Go through the material below and copy all lines with "scripts".

++++++++++

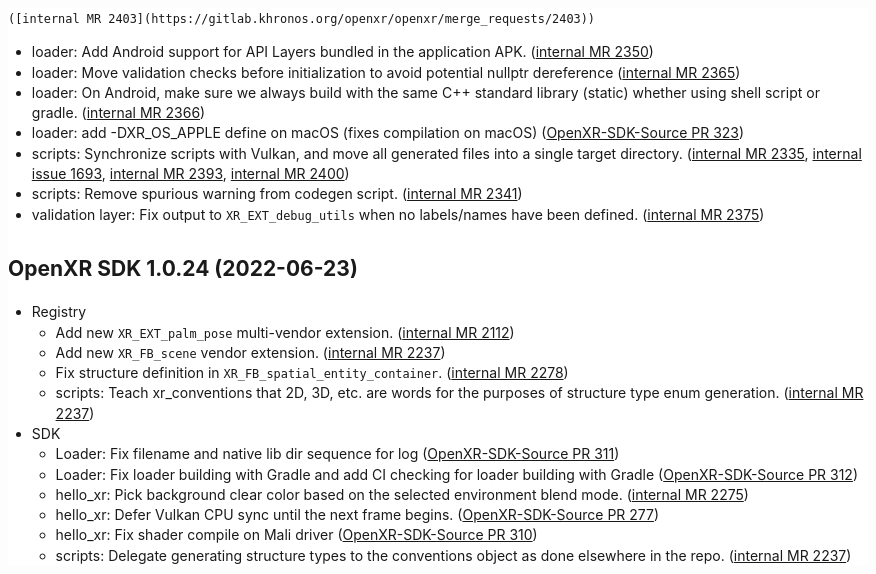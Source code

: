     ([internal MR 2403](https://gitlab.khronos.org/openxr/openxr/merge_requests/2403))
  - loader: Add Android support for API Layers bundled in the application APK.
    ([internal MR 2350](https://gitlab.khronos.org/openxr/openxr/merge_requests/2350))
  - loader: Move validation checks before initialization to avoid potential nullptr
    dereference
    ([internal MR 2365](https://gitlab.khronos.org/openxr/openxr/merge_requests/2365))
  - loader: On Android, make sure we always build with the same C++ standard
    library (static) whether using shell script or gradle.
    ([internal MR 2366](https://gitlab.khronos.org/openxr/openxr/merge_requests/2366))
  - loader: add -DXR_OS_APPLE define on macOS (fixes compilation on macOS)
    ([OpenXR-SDK-Source PR 323](https://github.com/KhronosGroup/OpenXR-SDK-Source/pull/323))
  - scripts: Synchronize scripts with Vulkan, and move all generated files into a
    single target directory.
    ([internal MR 2335](https://gitlab.khronos.org/openxr/openxr/merge_requests/2335),
    [internal issue 1693](https://gitlab.khronos.org/openxr/openxr/issues/1693),
    [internal MR 2393](https://gitlab.khronos.org/openxr/openxr/merge_requests/2393),
    [internal MR 2400](https://gitlab.khronos.org/openxr/openxr/merge_requests/2400))
  - scripts: Remove spurious warning from codegen script.
    ([internal MR 2341](https://gitlab.khronos.org/openxr/openxr/merge_requests/2341))
  - validation layer: Fix output to `XR_EXT_debug_utils` when no labels/names have
    been defined.
    ([internal MR 2375](https://gitlab.khronos.org/openxr/openxr/merge_requests/2375))

## OpenXR SDK 1.0.24 (2022-06-23)

- Registry
  - Add new `XR_EXT_palm_pose` multi-vendor extension.
    ([internal MR 2112](https://gitlab.khronos.org/openxr/openxr/merge_requests/2112))
  - Add new `XR_FB_scene` vendor extension.
    ([internal MR 2237](https://gitlab.khronos.org/openxr/openxr/merge_requests/2237))
  - Fix structure definition in `XR_FB_spatial_entity_container`.
    ([internal MR 2278](https://gitlab.khronos.org/openxr/openxr/merge_requests/2278))
  - scripts: Teach xr_conventions that 2D, 3D, etc. are words for the purposes of
    structure type enum generation.
    ([internal MR 2237](https://gitlab.khronos.org/openxr/openxr/merge_requests/2237))
- SDK
  - Loader: Fix filename and native lib dir sequence for log
    ([OpenXR-SDK-Source PR 311](https://github.com/KhronosGroup/OpenXR-SDK-Source/pull/311))
  - Loader: Fix loader building with Gradle and add CI checking for loader building
    with Gradle
    ([OpenXR-SDK-Source PR 312](https://github.com/KhronosGroup/OpenXR-SDK-Source/pull/312))
  - hello_xr: Pick background clear color based on the selected environment blend
    mode.
    ([internal MR 2275](https://gitlab.khronos.org/openxr/openxr/merge_requests/2275))
  - hello_xr: Defer Vulkan CPU sync until the next frame begins.
    ([OpenXR-SDK-Source PR 277](https://github.com/KhronosGroup/OpenXR-SDK-Source/pull/277))
  - hello_xr: Fix shader compile on Mali driver
    ([OpenXR-SDK-Source PR 310](https://github.com/KhronosGroup/OpenXR-SDK-Source/pull/310))
  - scripts: Delegate generating structure types to the conventions object as done
    elsewhere in the repo.
    ([internal MR 2237](https://gitlab.khronos.org/openxr/openxr/merge_requests/2237))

++++++++++

TASK RESULT:
  - scripts: Synchronize scripts with Vulkan, and move all generated files into a
  - scripts: Remove spurious warning from codegen script.
  - scripts: Teach xr_conventions that 2D, 3D, etc. are words for the purposes of
  - scripts: Delegate generating structure types to the conventions object as done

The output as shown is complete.